The government’s assessment of the parents was defective not only in substance, but in form. It should have been addressed jointly to the father and to the mother’s estate, not jointly to the father and to the mother. Misled by the government’s letter, the father treated the assessment as addressed to him individually. Thus both the government and the taxpayer ignored the deceased wife, though one treated her as alive, and the other treated her estate as unconcerned. No one was misled or damaged by this departure from correct formalities. When, after both parties had proceeded irregularly, the father used his own funds to settle what he regarded as an individual liability, he became a proper claimant for a refund.

The father’s theory of the claim was inartistically stated. Perhaps he meant that the opportunity to realize profits on the investment of $416.66 was something the father had transferred as a gift to the son and that the gift was accompanied by (1) an advance by the father of $2,250 of his funds as a loan payable exclusively out of proceeds and by (2) $416.66 of the son’s own money. Regardless of what the father meant, under Massachusetts law the effect was that the father lent money on an equitable lien. He did not supply the investor’s equity capital. The son did. The profits were his. And the government, which misconstrued the whole transaction knew from the beginning of its investigation that the father had unwillingly paid the tax deficiency and was trying to get back the deficiency payment by showing that the government’s construction was erroneous and had deprived him personally *644of money. Plaintiff, individually and as administrator, is entitled to have back his deficiency payment with interest.

Judgment for plaintiff.

Supplemental Opinion

In the opinion written on June 30th this Court deliberately skirted certain problems, which should be noted in case an appeal is taken. This is a case in which, after plaintiff had assessed himself and his wife and paid the tax, the Government moved by assessment and levy; the plaintiff paid the additional assessment to avoid what it regarded as an unwarranted distraint; then the plaintiff, instead of merely asserting that he was entitled to his money back because it had been unjustly exacted, perhaps unnecessarily, set forth his own theory of why he had not included in his and his wife’s original joint tax return the item which the Government says should have been there.

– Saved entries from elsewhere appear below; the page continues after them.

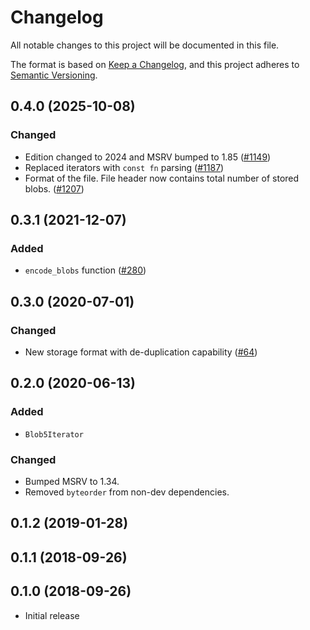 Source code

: # Changelog
All notable changes to this project will be documented in this file.

The format is based on [Keep a Changelog](https://keepachangelog.com/en/1.0.0/),
and this project adheres to [Semantic Versioning](https://semver.org/spec/v2.0.0.html).

## 0.4.0 (2025-10-08)
### Changed
- Edition changed to 2024 and MSRV bumped to 1.85 ([#1149])
- Replaced iterators with `const fn` parsing ([#1187])
- Format of the file. File header now contains total number of stored blobs. ([#1207])

[#1149]: https://github.com/RustCrypto/utils/pull/1149
[#1187]: https://github.com/RustCrypto/utils/pull/1187
[#1207]: https://github.com/RustCrypto/utils/pull/1207

## 0.3.1 (2021-12-07)
### Added
- `encode_blobs` function ([#280])

[#280]: https://github.com/RustCrypto/utils/pull/280

## 0.3.0 (2020-07-01)
### Changed
- New storage format with de-duplication capability ([#64])

[#64]: https://github.com/RustCrypto/utils/pull/64

## 0.2.0 (2020-06-13)
### Added
- `Blob5Iterator`

### Changed
- Bumped MSRV to 1.34.
- Removed `byteorder` from non-dev dependencies.

## 0.1.2 (2019-01-28)

## 0.1.1 (2018-09-26)

## 0.1.0 (2018-09-26)
- Initial release
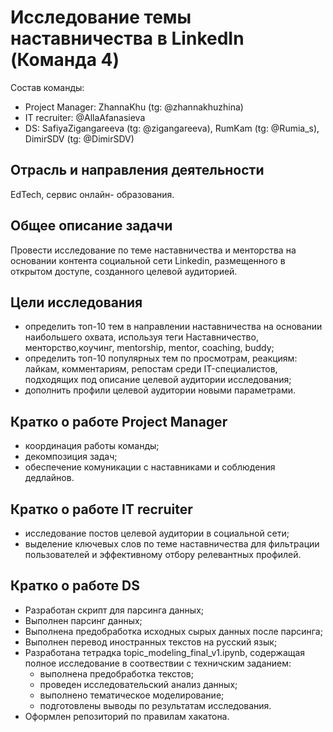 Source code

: # Исследование темы наставничества в LinkedIn (Команда 4)

Состав команды:
- Project Manager: ZhannaKhu (tg: @zhannakhuzhina)
- IT recruiter: @AllaAfanasieva
- DS: SafiyaZigangareeva (tg: @zigangareeva), RumKam (tg: @Rumia_s), DimirSDV (tg: @DimirSDV)


## Отрасль и направления деятельности

EdTech, сервис онлайн- образования.

## Общее описание задачи

Провести исследование по теме наставничества и менторства на основании контента социальной сети Linkedin, размещенного в открытом доступе, созданного целевой аудиторией.

## Цели исследования

   - определить топ-10 тем в направлении наставничества на основании наибольшего охвата, используя теги Наставничество, менторство,коучинг, mentorship, mentor, coaching, buddy;
   - определить топ-10 популярных тем по просмотрам, реакциям: лайкам, комментариям, репостам среди IT-специалистов, подходящих под описание целевой аудитории исследования;
   - дополнить профили целевой аудитории новыми параметрами.

## Кратко о работе Project Manager

- координация работы команды;
- декомпозиция задач;
- обеспечение комуникации с наставниками и соблюдения дедлайнов.

## Кратко о работе IT recruiter

- исследование постов целевой аудитории в социальной сети;
- выделение ключевых слов по теме наставничества для фильтрации пользователей и эффективному отбору релевантных профилей.

## Кратко о работе DS

- Разработан скрипт для парсинга данных;
- Выполнен парсинг данных;
- Выполнена предобработка исходных сырых данных после парсинга;
- Выполнен перевод иностранных текстов на русский язык;
- Разработана тетрадка topic_modeling_final_v1.ipynb, содержащая полное исследование в соотвествии с техничским заданием:
     - выполнена предобработка текстов;
     - проведен исследовательский анализ данных;
     - выполнено тематическое моделирование;
     - подготовлены выводы по результатам исследования.
- Оформлен репозиторий по правилам хакатона.
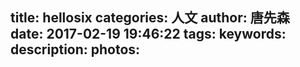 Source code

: title: hellosix
categories: 人文
author: 唐先森
date: 2017-02-19 19:46:22
tags:
keywords:
description:
photos:
---
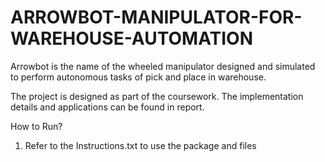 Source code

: # ARROWBOT-MANIPULATOR-FOR-WAREHOUSE-AUTOMATION
Arrowbot is the name of the wheeled manipulator designed and simulated to perform autonomous tasks of pick and place in warehouse.

The project is designed as part of the coursework. The implementation details and applications can be found in report.

How to Run?
1) Refer to the Instructions.txt to use the package and files
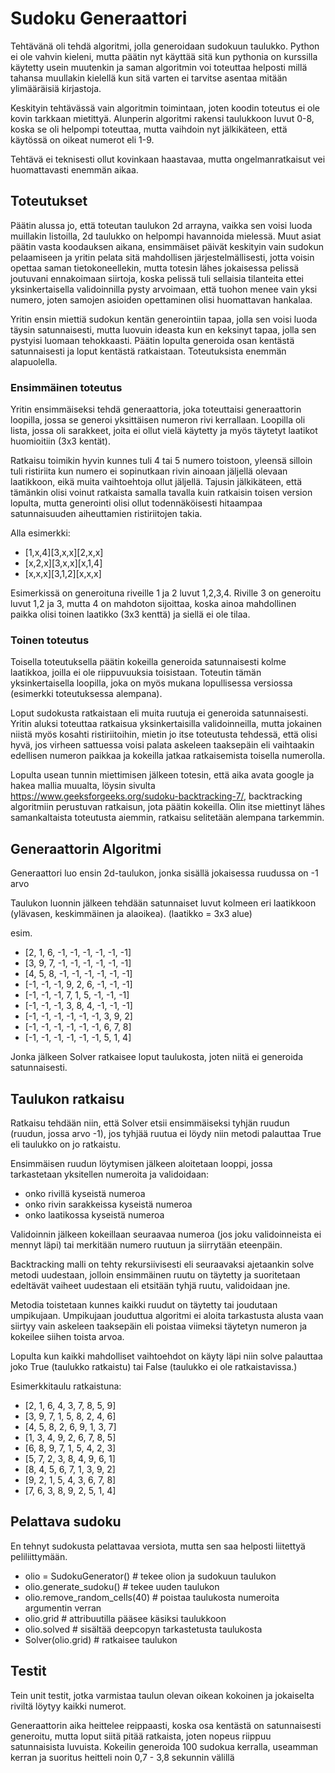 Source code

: # Sudoku Generaattori

Tehtävänä oli tehdä algoritmi, jolla generoidaan sudokuun taulukko. Python ei ole vahvin kieleni, mutta päätin nyt käyttää sitä kun pythonia on kurssilla käytetty usein muutenkin ja saman algoritmin voi toteuttaa helposti millä tahansa muullakin kielellä kun sitä varten ei tarvitse asentaa mitään ylimääräisiä kirjastoja. 

Keskityin tehtävässä vain algoritmin toimintaan, joten koodin toteutus ei ole kovin tarkkaan mietittyä. Alunperin algoritmi rakensi taulukkoon luvut 0-8, koska se oli helpompi toteuttaa, mutta vaihdoin nyt jälkikäteen, että käytössä on oikeat numerot eli 1-9.

Tehtävä ei teknisesti ollut kovinkaan haastavaa, mutta ongelmanratkaisut vei huomattavasti enemmän aikaa.

## Toteutukset

Päätin alussa jo, että toteutan taulukon 2d arrayna, vaikka sen voisi luoda muillakin listoilla, 2d taulukko on helpompi havannoida mielessä. Muut asiat päätin vasta koodauksen aikana, ensimmäiset päivät keskityin vain sudokun pelaamiseen ja yritin pelata sitä mahdollisen järjestelmällisesti, jotta voisin opettaa saman tietokoneellekin, mutta totesin lähes jokaisessa pelissä joutuvani ennakoimaan siirtoja, koska pelissä tuli sellaisia tilanteita ettei yksinkertaisella validoinnilla pysty arvoimaan, että tuohon menee vain yksi numero, joten samojen asioiden opettaminen olisi huomattavan hankalaa.

Yritin ensin miettiä sudokun kentän generointiin tapaa, jolla sen voisi luoda täysin satunnaisesti, mutta luovuin ideasta kun en keksinyt tapaa, jolla sen pystyisi luomaan tehokkaasti. Päätin lopulta generoida osan kentästä satunnaisesti ja loput kentästä ratkaistaan. Toteutuksista enemmän alapuolella.


### Ensimmäinen toteutus

Yritin ensimmäiseksi tehdä generaattoria, joka toteuttaisi generaattorin loopilla, jossa se generoi yksittäisen numeron rivi kerrallaan. Loopilla oli lista, jossa oli sarakkeet, joita ei ollut vielä käytetty ja myös täytetyt laatikot huomioitiin (3x3 kentät). 

Ratkaisu toimikin hyvin kunnes tuli 4 tai 5 numero toistoon, yleensä silloin tuli ristiriita kun numero ei sopinutkaan rivin ainoaan jäljellä olevaan laatikkoon, eikä muita vaihtoehtoja ollut jäljellä. Tajusin jälkikäteen, että tämänkin olisi voinut ratkaista samalla tavalla kuin ratkaisin toisen version lopulta, mutta generointi olisi ollut todennäköisesti hitaampaa satunnaisuuden aiheuttamien ristiriitojen takia.

Alla esimerkki:

- [1,x,4][3,x,x][2,x,x]
- [x,2,x][3,x,x][x,1,4]
- [x,x,x][3,1,2][x,x,x]
  
Esimerkissä on generoituna riveille 1 ja 2 luvut 1,2,3,4. Riville 3 on generoitu luvut 1,2 ja 3, mutta 4 on mahdoton sijoittaa, koska ainoa mahdollinen paikka olisi toinen laatikko (3x3 kenttä) ja siellä ei ole tilaa.

### Toinen toteutus

Toisella toteutuksella päätin kokeilla generoida satunnaisesti kolme laatikkoa, joilla ei ole riippuvuuksia toisistaan. Toteutin tämän yksinkertaisella loopilla, joka on myös mukana lopullisessa versiossa (esimerkki toteutuksessa alempana).

Loput sudokusta ratkaistaan eli muita ruutuja ei generoida satunnaisesti. Yritin aluksi toteuttaa ratkaisua yksinkertaisilla validoinneilla, mutta jokainen niistä myös kosahti ristiriitoihin, mietin jo itse toteutusta tehdessä, että olisi hyvä, jos virheen sattuessa voisi palata askeleen taaksepäin eli vaihtaakin edellisen numeron paikkaa ja kokeilla jatkaa ratkaisemista toisella numerolla.

Lopulta usean tunnin miettimisen jälkeen totesin, että aika avata google ja hakea mallia muualta, löysin sivulta https://www.geeksforgeeks.org/sudoku-backtracking-7/, backtracking algoritmiin perustuvan ratkaisun, jota päätin kokeilla. Olin itse miettinyt lähes samankaltaista toteutusta aiemmin, ratkaisu selitetään alempana tarkemmin.

## Generaattorin Algoritmi

Generaattori luo ensin 2d-taulukon, jonka sisällä jokaisessa ruudussa on -1 arvo

Taulukon luonnin jälkeen tehdään satunnaiset luvut kolmeen eri laatikkoon (ylävasen, keskimmäinen ja alaoikea). (laatikko = 3x3 alue)

esim.
- [2, 1, 6, -1, -1, -1, -1, -1, -1]
- [3, 9, 7, -1, -1, -1, -1, -1, -1]
- [4, 5, 8, -1, -1, -1, -1, -1, -1]
- [-1, -1, -1, 9, 2, 6, -1, -1, -1]
- [-1, -1, -1, 7, 1, 5, -1, -1, -1]
- [-1, -1, -1, 3, 8, 4, -1, -1, -1]
- [-1, -1, -1, -1, -1, -1, 3, 9, 2]
- [-1, -1, -1, -1, -1, -1, 6, 7, 8]
- [-1, -1, -1, -1, -1, -1, 5, 1, 4]

Jonka jälkeen Solver ratkaisee loput taulukosta, joten niitä ei generoida satunnaisesti.

## Taulukon ratkaisu

Ratkaisu tehdään niin, että Solver etsii ensimmäiseksi tyhjän ruudun (ruudun, jossa arvo -1), jos tyhjää ruutua ei löydy niin metodi palauttaa True eli taulukko on jo ratkaistu.

Ensimmäisen ruudun löytymisen jälkeen aloitetaan looppi, jossa tarkastetaan yksitellen numeroita ja validoidaan:
   
- onko rivillä kyseistä numeroa
- onko rivin sarakkeissa kyseistä numeroa
- onko laatikossa kyseistä numeroa

Validoinnin jälkeen kokeillaan seuraavaa numeroa (jos joku validoinneista ei mennyt läpi) tai merkitään numero ruutuun ja siirrytään eteenpäin.

Backtracking malli on tehty rekursiivisesti eli seuraavaksi ajetaankin solve metodi uudestaan, jolloin ensimmäinen ruutu on täytetty ja suoritetaan edeltävät vaiheet uudestaan eli etsitään tyhjä ruutu, validoidaan jne.

Metodia toistetaan kunnes kaikki ruudut on täytetty tai joudutaan umpikujaan. Umpikujaan jouduttua algoritmi ei aloita tarkastusta alusta vaan siirtyy vain askeleen taaksepäin eli poistaa viimeksi täytetyn numeron ja kokeilee siihen toista arvoa.

Lopulta kun kaikki mahdolliset vaihtoehdot on käyty läpi niin solve palauttaa joko True (taulukko ratkaistu) tai False (taulukko ei ole ratkaistavissa.)

Esimerkkitaulu ratkaistuna:

- [2, 1, 6, 4, 3, 7, 8, 5, 9]
- [3, 9, 7, 1, 5, 8, 2, 4, 6]
- [4, 5, 8, 2, 6, 9, 1, 3, 7]
- [1, 3, 4, 9, 2, 6, 7, 8, 5]
- [6, 8, 9, 7, 1, 5, 4, 2, 3]
- [5, 7, 2, 3, 8, 4, 9, 6, 1]
- [8, 4, 5, 6, 7, 1, 3, 9, 2]
- [9, 2, 1, 5, 4, 3, 6, 7, 8]
- [7, 6, 3, 8, 9, 2, 5, 1, 4]

## Pelattava sudoku
En tehnyt sudokusta pelattavaa versiota, mutta sen saa helposti liitettyä peliliittymään.

- olio = SudokuGenerator() # tekee olion ja sudokuun taulukon
- olio.generate_sudoku() # tekee uuden taulukon
- olio.remove_random_cells(40) # poistaa taulukosta numeroita argumentin verran
- olio.grid # attribuutilla pääsee käsiksi taulukkoon
- olio.solved # sisältää deepcopyn tarkastetusta taulukosta
- Solver(olio.grid) # ratkaisee taulukon

## Testit
Tein unit testit, jotka varmistaa taulun olevan oikean kokoinen ja jokaiselta riviltä löytyy kaikki numerot.

Generaattorin aika heittelee reippaasti, koska osa kentästä on satunnaisesti generoitu, mutta loput siitä pitää ratkaista, joten nopeus riippuu satunnaisista luvuista. Kokeilin generoida 100 sudokua kerralla, useamman kerran ja suoritus heitteli noin 0,7 - 3,8 sekunnin välillä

In the trial before me, the Government assumed that the plaintiff had the burden of proof on all issues; and the Government specifically assumed that the plaintiff had the burden of proving affirmatively first in the administrative proceedings before the Commissioner and then in this Court the correctness of his own theory for excluding the contested item from his tax return.

But these assumptions are highly debatable. It may be that, though the taxpayer has the burden of proving first that he paid money to the Government and second that he paid it against his will or under threat of distraint, the Government has the burden of justifying the exaction. That is the Government must show why the omitted item should have been in the plaintiff’s original joint return. In short, it may be that the plaintiff has no burden to persuade the Court that he has a correct theory as to the omission of the item, or that he has presented to the Commissioner or other administrative body the same theory that he now presents to the Court.